- [ABOUT THIS TASK]:
Among the entries, find the lines with the string "newcommand" and report them.
=== Begin Enclosure ===
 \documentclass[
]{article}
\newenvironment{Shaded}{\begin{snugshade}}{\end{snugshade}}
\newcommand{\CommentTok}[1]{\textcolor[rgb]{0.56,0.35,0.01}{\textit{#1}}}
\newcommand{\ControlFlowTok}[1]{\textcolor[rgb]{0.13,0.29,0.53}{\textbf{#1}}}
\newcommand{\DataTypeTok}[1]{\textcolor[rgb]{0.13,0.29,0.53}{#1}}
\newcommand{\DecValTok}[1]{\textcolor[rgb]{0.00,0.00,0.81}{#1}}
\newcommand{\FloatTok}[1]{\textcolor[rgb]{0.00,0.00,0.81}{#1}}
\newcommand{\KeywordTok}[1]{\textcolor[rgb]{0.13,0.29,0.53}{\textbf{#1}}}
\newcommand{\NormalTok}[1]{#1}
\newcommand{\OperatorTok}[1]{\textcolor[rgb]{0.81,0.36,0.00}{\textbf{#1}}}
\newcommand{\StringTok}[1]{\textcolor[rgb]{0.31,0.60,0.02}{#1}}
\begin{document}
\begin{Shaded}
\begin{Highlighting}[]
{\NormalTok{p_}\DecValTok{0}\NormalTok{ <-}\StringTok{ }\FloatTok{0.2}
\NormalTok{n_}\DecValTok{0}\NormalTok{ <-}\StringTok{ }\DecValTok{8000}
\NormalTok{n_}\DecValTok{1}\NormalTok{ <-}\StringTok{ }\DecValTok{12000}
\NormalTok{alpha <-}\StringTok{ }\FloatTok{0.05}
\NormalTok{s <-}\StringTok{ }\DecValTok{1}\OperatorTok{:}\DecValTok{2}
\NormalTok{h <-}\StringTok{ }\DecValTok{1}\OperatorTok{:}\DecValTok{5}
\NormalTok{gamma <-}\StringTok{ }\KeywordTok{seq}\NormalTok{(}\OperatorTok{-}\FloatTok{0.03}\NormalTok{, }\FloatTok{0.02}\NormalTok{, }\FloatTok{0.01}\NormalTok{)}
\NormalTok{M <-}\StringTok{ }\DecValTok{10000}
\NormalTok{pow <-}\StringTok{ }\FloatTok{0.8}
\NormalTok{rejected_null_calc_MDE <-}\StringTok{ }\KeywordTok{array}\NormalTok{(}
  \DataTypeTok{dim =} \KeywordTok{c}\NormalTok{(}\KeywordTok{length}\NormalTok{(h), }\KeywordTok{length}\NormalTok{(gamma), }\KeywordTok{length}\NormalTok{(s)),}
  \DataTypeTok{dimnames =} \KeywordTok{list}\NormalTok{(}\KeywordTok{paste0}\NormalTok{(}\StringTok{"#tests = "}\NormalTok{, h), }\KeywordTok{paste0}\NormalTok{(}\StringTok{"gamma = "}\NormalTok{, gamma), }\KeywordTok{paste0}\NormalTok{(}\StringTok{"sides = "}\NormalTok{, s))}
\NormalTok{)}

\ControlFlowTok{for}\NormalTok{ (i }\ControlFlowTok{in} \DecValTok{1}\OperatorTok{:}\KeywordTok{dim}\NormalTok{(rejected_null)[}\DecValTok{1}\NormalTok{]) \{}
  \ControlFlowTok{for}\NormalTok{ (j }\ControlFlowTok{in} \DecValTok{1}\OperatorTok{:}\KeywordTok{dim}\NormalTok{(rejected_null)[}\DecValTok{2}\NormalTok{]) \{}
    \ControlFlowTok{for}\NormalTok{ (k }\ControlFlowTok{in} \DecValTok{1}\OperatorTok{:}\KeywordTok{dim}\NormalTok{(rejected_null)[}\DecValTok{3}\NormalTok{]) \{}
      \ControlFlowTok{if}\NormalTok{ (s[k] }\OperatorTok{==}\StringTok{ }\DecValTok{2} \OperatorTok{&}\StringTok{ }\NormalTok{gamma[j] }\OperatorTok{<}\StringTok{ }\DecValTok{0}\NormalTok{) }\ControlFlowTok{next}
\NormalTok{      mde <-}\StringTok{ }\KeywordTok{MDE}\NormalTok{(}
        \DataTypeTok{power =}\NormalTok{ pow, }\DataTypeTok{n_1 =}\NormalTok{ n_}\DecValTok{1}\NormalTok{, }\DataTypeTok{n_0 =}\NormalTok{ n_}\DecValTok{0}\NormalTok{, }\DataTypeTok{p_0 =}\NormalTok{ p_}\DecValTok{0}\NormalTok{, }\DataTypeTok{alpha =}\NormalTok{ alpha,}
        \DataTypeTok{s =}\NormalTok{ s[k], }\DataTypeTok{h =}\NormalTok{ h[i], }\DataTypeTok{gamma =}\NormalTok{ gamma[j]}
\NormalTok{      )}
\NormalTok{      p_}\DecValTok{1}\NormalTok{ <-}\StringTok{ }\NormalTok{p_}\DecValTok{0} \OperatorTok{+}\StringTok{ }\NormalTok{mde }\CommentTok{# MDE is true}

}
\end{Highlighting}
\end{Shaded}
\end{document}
=== End Enclosure ===
- [RESULT OF THE EXERCISE]:
\newcommand{\CommentTok}[1]{\textcolor[rgb]{0.56,0.35,0.01}{\textit{#1}}}
\newcommand{\ControlFlowTok}[1]{\textcolor[rgb]{0.13,0.29,0.53}{\textbf{#1}}}
\newcommand{\DataTypeTok}[1]{\textcolor[rgb]{0.13,0.29,0.53}{#1}}
\newcommand{\DecValTok}[1]{\textcolor[rgb]{0.00,0.00,0.81}{#1}}
\newcommand{\FloatTok}[1]{\textcolor[rgb]{0.00,0.00,0.81}{#1}}
\newcommand{\KeywordTok}[1]{\textcolor[rgb]{0.13,0.29,0.53}{\textbf{#1}}}
\newcommand{\NormalTok}[1]{#1}
\newcommand{\OperatorTok}[1]{\textcolor[rgb]{0.81,0.36,0.00}{\textbf{#1}}}
\newcommand{\StringTok}[1]{\textcolor[rgb]{0.31,0.60,0.02}{#1}}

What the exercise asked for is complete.